The First Post: An Orchid Grows in the Bronx

I brought the orchid home a week ago. I'd been wanting an orchid for a long time; but they're expensive, so I kept putting it off. Last week we were in Flushing, in Chinatown/Koreatown, and we found a plant store that sold healthy, inexpensive orchids. So I got one. I'm not sure of its botanical name, the species, but I'll find out.

The urge to beautify has been growing. Six months here in the Bronx - a mostly uninhabited area, treeless with lots of medium-to-heavy industry (waterproofing, metal workers, plumbing, sanitaton, marble, newspaper, electrical, auto) - and the intensity of concrete and machinery and mystery warehousing gets to you. Not to mention the garbage on the street and the air quality.

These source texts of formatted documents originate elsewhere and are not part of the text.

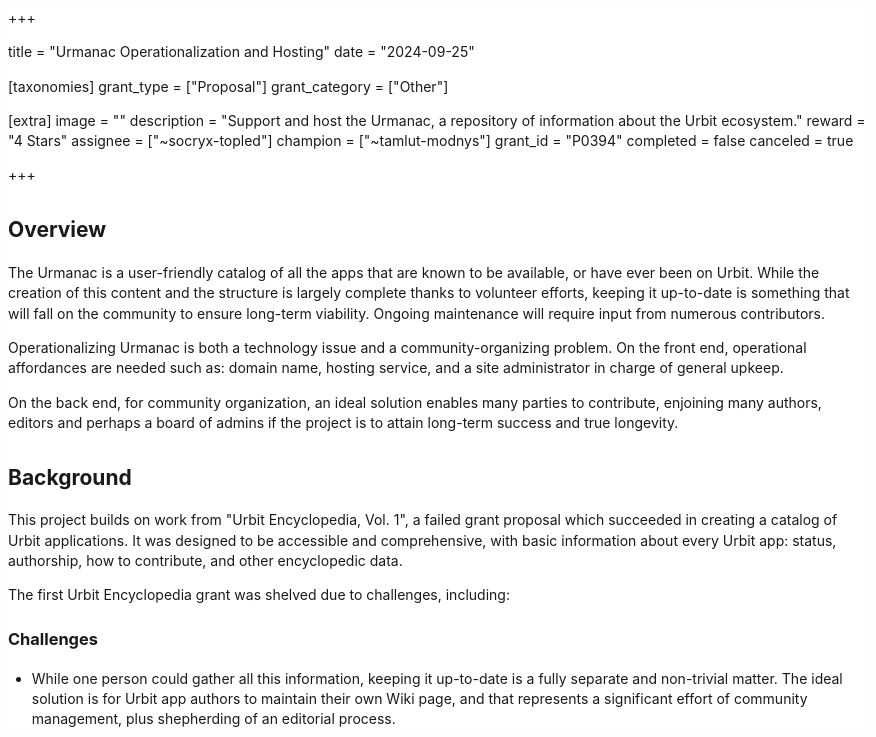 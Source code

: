 +++

title = "Urmanac Operationalization and Hosting"
date = "2024-09-25"

[taxonomies]
grant_type = ["Proposal"]
grant_category = ["Other"]

[extra]
image = ""
description = "Support and host the Urmanac, a repository of information about the Urbit ecosystem."
reward = "4 Stars"
assignee = ["~socryx-topled"]
champion = ["~tamlut-modnys"]
grant_id = "P0394"
completed = false
canceled = true

+++

## Overview

The Urmanac is a user-friendly catalog of all the apps that are known to be
available, or have ever been on Urbit. While the creation of this content and
the structure is largely complete thanks to volunteer efforts, keeping it
up-to-date is something that will fall on the community to ensure long-term
viability. Ongoing maintenance will require input from numerous contributors.

Operationalizing Urmanac is both a technology issue and a community-organizing
problem. On the front end, operational affordances are needed such as: domain
name, hosting service, and a site administrator in charge of general upkeep.

On the back end, for community organization, an ideal solution enables many
parties to contribute, enjoining many authors, editors and perhaps a board of
admins if the project is to attain long-term success and true longevity.

## Background

This project builds on work from "Urbit Encyclopedia, Vol. 1", a failed grant
proposal which succeeded in creating a catalog of Urbit applications. It was
designed to be accessible and comprehensive, with basic information about every
Urbit app: status, authorship, how to contribute, and other encyclopedic data.

The first Urbit Encyclopedia grant was shelved due to challenges, including:

### Challenges

* While one person could gather all this information, keeping it up-to-date is
  a fully separate and non-trivial matter. The ideal solution is for Urbit app
  authors to maintain their own Wiki page, and that represents a significant
  effort of community management, plus shepherding of an editorial process.


[urbit-encyclopedia-1]: https://urbit.org/grants/urbit-encyclopedia-1
[wiki-stella-fixa-rfp]: https://urbit.org/grants/wiki-stella-fixa-rfp
[wiki]: https://urbit.org/grants/wiki
[gist-1]: https://gist.github.com/kingdonb/49b64bb35e1de41bc19b140dfc4c5d32/10ab954f38fe36bd1df0dc588c9c884ee0246174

The few houses on the block and the next block over are owned or rented by families who've been here a couple generations at least - Puerto Ricans and Italians. A few weeks ago, I was on the roof (we have a great roof), and I noticed it: the roof-deck garden growing two doors over. The matron of the house was growing everything you could imagine, huge lush climbing plants - green beans, tomatoes, lettuces - a veritable family farm. She uses contractor buckets and halved burn barrels as containers for these gorgeous plants. I was inspired. Time to bring some green, some life, into our place.

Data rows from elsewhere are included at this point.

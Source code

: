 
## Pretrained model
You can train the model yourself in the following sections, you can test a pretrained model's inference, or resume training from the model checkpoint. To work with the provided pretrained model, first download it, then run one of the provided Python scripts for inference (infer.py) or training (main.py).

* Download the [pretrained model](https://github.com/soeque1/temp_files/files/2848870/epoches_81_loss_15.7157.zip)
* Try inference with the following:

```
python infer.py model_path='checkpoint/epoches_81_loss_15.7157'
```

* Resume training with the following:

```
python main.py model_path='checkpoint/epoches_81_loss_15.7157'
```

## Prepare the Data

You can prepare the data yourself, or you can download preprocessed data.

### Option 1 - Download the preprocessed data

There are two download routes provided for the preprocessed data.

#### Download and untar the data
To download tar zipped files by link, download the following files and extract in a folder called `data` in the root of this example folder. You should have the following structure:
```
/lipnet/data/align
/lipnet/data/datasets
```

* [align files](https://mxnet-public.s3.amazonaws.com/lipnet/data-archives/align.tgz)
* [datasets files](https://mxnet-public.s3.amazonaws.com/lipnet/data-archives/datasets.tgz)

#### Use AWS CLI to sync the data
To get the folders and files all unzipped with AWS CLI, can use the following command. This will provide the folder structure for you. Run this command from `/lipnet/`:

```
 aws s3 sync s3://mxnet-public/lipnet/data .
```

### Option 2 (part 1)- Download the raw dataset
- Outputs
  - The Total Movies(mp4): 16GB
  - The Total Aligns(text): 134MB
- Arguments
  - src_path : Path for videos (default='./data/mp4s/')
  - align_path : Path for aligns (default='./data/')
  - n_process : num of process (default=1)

The first was narcissus. Bulbs given to me by a co-worker. They bloomed quickly, and died down just as quickly. Next, I brought home an herb planter - basil, oregano, and rosemary - for the window sill. So far, so good. Then, I discovered something called Cuban oregano, a fuzzy-leafed fragrant herb which is supposed to flower, but is also lovely just as foliage; and is apparently used in cooking and, most notably, in Mojitos, in Cuba. Also happy in the windowsill. The day after we got the orchid, J. brought home a compact flowering cactus. So we're enlivening the place, little by little.

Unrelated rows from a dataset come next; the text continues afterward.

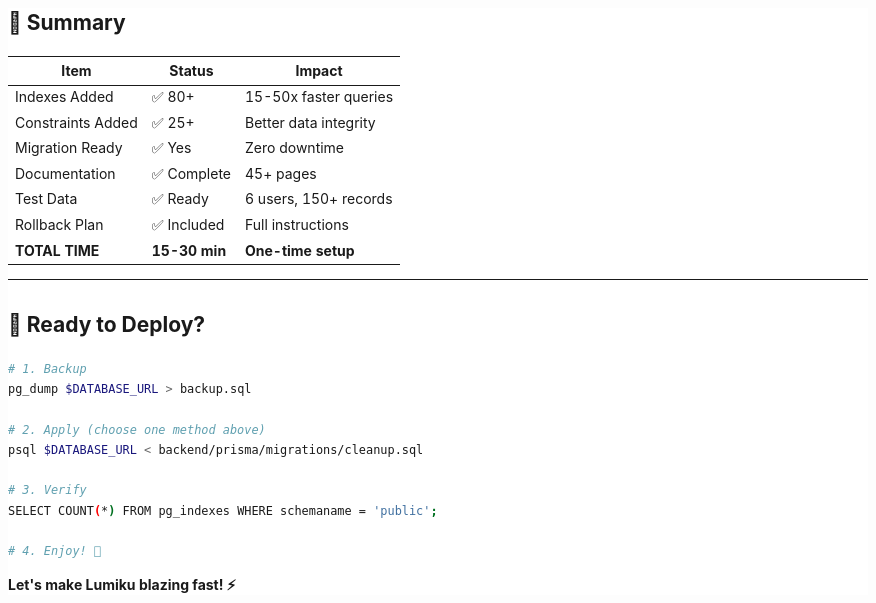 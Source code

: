 
## 🎯 Summary

| Item | Status | Impact |
|------|--------|--------|
| Indexes Added | ✅ 80+ | 15-50x faster queries |
| Constraints Added | ✅ 25+ | Better data integrity |
| Migration Ready | ✅ Yes | Zero downtime |
| Documentation | ✅ Complete | 45+ pages |
| Test Data | ✅ Ready | 6 users, 150+ records |
| Rollback Plan | ✅ Included | Full instructions |
| **TOTAL TIME** | **15-30 min** | **One-time setup** |

---

## 🚀 Ready to Deploy?

```bash
# 1. Backup
pg_dump $DATABASE_URL > backup.sql

# 2. Apply (choose one method above)
psql $DATABASE_URL < backend/prisma/migrations/cleanup.sql

# 3. Verify
SELECT COUNT(*) FROM pg_indexes WHERE schemaname = 'public';

# 4. Enjoy! 🎉
```

**Let's make Lumiku blazing fast! ⚡**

Last night I worried, irrationally, that the orchid might be harmed... by the eardrum-busting building alarm that went off for hours across the street. It's sitting on the sill facing the street.

I should mention: I live here only part-time. The other part-time, I live in an 1840 farm-house in a rural area of northeastern Pennsylvania. There is no cell service, no high-speed internet, no postal delivery (I have a PO Box at the local general store), and no noises at all in the middle of the night...except for crickets and the occasional moth flying into the window. The house is on two acres, mostly wooded, and we recently built a garden (by "built," I mean a fence, to keep out the deer and bears). I live there half the week, and in the Bronx the other half.

It is a life in contrasts, to say the least. But not uninteresting. From this place - these places, shifting perspectives and vastly different experiences, week to week, day to day - is born this blog. Tales from the city and country.